_ASSIGNMENT_
Start at the line with "Prior to that" in the records below, stop at the line with "Both sides had", and return every line in that span exactly, the two end lines included.
● ● ● ● ●
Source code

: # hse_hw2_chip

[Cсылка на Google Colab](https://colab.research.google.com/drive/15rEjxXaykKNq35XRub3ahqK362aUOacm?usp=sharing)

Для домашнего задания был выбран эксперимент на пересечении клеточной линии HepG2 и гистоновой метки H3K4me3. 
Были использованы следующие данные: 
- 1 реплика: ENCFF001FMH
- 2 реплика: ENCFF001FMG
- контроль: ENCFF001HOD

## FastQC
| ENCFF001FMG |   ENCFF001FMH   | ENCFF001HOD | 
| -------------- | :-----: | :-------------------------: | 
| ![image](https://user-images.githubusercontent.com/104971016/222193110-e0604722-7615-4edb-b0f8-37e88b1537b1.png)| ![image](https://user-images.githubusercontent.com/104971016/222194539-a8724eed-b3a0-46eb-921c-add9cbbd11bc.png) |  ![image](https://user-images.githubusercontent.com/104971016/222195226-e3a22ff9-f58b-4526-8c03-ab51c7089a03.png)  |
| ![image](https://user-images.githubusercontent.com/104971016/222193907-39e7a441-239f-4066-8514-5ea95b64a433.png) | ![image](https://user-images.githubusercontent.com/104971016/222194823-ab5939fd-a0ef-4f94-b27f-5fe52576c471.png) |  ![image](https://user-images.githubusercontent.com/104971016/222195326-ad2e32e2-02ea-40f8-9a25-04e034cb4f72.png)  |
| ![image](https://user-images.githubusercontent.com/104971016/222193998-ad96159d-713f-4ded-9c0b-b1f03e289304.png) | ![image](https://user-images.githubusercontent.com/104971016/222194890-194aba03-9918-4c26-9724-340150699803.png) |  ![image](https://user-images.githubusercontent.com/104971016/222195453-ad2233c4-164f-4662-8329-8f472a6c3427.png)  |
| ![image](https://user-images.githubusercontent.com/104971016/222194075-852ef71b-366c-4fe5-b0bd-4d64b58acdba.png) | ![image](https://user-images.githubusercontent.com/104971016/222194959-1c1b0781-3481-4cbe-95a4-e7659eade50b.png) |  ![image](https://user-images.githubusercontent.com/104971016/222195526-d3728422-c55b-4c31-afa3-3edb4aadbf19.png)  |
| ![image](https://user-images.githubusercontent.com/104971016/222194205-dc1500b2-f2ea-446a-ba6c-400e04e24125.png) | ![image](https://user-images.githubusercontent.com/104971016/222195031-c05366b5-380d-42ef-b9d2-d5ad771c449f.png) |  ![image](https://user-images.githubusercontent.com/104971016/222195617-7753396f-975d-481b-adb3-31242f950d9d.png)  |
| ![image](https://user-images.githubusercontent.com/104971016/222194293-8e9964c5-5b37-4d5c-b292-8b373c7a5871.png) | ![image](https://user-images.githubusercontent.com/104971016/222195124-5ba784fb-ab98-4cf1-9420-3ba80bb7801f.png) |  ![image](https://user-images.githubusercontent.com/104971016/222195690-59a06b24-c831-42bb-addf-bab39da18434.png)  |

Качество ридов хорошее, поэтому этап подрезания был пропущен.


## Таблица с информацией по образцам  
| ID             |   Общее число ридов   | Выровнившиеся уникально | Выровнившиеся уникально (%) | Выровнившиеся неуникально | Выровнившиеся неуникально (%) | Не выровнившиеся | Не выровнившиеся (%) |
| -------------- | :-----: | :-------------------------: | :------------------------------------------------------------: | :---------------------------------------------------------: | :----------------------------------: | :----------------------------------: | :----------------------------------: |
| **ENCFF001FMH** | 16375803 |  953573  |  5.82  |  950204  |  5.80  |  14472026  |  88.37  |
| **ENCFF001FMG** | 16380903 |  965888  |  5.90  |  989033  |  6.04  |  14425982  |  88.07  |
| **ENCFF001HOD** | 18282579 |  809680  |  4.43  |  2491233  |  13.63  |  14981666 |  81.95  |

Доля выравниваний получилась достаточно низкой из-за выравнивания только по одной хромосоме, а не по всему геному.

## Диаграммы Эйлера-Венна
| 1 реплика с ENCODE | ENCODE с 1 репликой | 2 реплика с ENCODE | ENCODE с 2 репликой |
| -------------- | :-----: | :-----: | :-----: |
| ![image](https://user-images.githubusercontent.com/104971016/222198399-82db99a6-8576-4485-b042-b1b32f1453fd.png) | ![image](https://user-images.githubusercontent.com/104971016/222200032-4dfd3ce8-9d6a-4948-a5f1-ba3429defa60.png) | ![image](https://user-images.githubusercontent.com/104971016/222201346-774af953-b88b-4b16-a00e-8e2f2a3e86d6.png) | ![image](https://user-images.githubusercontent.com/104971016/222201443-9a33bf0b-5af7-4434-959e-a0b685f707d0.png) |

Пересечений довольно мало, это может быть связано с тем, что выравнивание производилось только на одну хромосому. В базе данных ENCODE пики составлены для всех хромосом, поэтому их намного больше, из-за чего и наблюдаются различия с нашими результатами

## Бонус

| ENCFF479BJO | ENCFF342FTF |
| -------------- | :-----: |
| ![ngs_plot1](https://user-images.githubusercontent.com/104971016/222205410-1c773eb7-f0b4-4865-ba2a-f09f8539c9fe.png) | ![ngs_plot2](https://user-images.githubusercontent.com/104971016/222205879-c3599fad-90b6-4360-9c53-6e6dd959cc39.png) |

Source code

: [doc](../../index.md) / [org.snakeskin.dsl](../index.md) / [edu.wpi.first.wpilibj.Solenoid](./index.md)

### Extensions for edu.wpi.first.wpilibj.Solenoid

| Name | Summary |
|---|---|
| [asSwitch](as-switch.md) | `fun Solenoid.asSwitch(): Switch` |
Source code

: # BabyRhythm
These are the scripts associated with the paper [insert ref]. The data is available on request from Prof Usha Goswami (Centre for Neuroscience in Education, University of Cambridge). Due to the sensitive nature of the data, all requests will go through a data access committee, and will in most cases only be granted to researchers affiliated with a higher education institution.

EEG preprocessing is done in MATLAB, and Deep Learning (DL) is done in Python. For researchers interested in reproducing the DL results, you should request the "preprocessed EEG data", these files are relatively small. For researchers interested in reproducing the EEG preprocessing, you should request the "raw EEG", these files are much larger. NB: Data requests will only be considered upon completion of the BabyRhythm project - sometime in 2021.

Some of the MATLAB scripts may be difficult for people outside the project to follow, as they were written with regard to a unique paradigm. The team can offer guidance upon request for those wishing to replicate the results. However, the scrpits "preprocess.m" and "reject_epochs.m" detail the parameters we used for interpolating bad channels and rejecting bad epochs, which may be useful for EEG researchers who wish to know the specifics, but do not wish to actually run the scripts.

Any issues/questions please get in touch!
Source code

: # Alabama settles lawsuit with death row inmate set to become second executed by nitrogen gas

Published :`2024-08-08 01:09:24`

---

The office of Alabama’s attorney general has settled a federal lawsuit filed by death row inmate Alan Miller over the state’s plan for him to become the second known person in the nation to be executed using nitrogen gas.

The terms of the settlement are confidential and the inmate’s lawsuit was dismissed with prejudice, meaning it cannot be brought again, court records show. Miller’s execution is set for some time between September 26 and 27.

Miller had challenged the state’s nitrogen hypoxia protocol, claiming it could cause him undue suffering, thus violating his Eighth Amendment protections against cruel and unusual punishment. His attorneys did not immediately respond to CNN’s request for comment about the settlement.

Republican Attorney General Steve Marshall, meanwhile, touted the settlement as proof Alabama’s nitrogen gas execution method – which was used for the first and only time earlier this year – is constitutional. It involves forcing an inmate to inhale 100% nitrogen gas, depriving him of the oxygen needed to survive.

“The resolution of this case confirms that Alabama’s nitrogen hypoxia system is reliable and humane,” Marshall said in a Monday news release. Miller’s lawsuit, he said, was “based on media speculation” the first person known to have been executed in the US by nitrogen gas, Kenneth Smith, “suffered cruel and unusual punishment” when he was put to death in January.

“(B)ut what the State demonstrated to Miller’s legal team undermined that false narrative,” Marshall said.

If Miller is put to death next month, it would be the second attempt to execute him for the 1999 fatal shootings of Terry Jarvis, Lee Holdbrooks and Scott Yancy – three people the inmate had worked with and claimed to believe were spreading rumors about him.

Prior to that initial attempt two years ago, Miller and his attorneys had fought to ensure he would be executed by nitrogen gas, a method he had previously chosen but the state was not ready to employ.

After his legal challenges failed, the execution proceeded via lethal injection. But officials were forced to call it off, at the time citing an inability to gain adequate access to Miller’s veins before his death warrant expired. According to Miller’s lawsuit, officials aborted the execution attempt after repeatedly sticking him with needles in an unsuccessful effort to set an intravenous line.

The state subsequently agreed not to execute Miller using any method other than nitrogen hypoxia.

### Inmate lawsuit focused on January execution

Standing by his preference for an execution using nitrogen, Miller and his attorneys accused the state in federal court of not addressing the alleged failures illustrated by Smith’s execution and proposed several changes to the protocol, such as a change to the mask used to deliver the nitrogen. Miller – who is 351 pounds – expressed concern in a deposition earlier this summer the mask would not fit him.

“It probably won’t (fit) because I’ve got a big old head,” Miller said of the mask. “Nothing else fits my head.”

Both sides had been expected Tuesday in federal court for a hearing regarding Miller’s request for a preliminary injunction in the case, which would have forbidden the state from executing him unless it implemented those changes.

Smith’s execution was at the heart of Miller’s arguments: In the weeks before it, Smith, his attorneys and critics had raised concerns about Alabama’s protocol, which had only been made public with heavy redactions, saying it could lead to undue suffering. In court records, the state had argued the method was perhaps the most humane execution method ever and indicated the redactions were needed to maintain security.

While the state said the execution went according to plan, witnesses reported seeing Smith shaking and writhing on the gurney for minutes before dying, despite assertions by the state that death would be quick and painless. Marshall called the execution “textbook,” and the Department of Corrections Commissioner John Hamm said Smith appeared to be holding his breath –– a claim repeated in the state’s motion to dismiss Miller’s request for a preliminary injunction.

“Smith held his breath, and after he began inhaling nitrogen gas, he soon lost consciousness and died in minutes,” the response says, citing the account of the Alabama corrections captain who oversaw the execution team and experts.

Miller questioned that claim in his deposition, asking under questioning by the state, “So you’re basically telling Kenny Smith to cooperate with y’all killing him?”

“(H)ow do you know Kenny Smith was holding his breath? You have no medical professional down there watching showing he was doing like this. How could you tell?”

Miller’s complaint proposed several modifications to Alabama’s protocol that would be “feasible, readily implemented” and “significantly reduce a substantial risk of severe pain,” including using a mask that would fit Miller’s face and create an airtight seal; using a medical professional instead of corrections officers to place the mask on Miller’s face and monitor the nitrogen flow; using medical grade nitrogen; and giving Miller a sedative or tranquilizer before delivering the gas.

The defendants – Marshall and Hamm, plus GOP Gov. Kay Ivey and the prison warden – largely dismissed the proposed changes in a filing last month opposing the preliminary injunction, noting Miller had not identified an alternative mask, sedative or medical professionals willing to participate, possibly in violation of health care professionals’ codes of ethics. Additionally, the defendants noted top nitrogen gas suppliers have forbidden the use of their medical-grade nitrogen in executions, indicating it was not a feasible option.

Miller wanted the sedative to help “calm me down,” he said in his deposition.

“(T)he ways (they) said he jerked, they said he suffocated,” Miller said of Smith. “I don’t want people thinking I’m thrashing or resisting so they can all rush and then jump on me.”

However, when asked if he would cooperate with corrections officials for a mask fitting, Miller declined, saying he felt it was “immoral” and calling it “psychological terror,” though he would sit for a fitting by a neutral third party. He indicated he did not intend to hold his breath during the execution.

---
● ● ● ● ●
_OUTPUT FOR THIS EXERCISE_
Prior to that initial attempt two years ago, Miller and his attorneys had fought to ensure he would be executed by nitrogen gas, a method he had previously chosen but the state was not ready to employ.

After his legal challenges failed, the execution proceeded via lethal injection. But officials were forced to call it off, at the time citing an inability to gain adequate access to Miller’s veins before his death warrant expired. According to Miller’s lawsuit, officials aborted the execution attempt after repeatedly sticking him with needles in an unsuccessful effort to set an intravenous line.

The state subsequently agreed not to execute Miller using any method other than nitrogen hypoxia.

### Inmate lawsuit focused on January execution

Standing by his preference for an execution using nitrogen, Miller and his attorneys accused the state in federal court of not addressing the alleged failures illustrated by Smith’s execution and proposed several changes to the protocol, such as a change to the mask used to deliver the nitrogen. Miller – who is 351 pounds – expressed concern in a deposition earlier this summer the mask would not fit him.

“It probably won’t (fit) because I’ve got a big old head,” Miller said of the mask. “Nothing else fits my head.”

Both sides had been expected Tuesday in federal court for a hearing regarding Miller’s request for a preliminary injunction in the case, which would have forbidden the state from executing him unless it implemented those changes.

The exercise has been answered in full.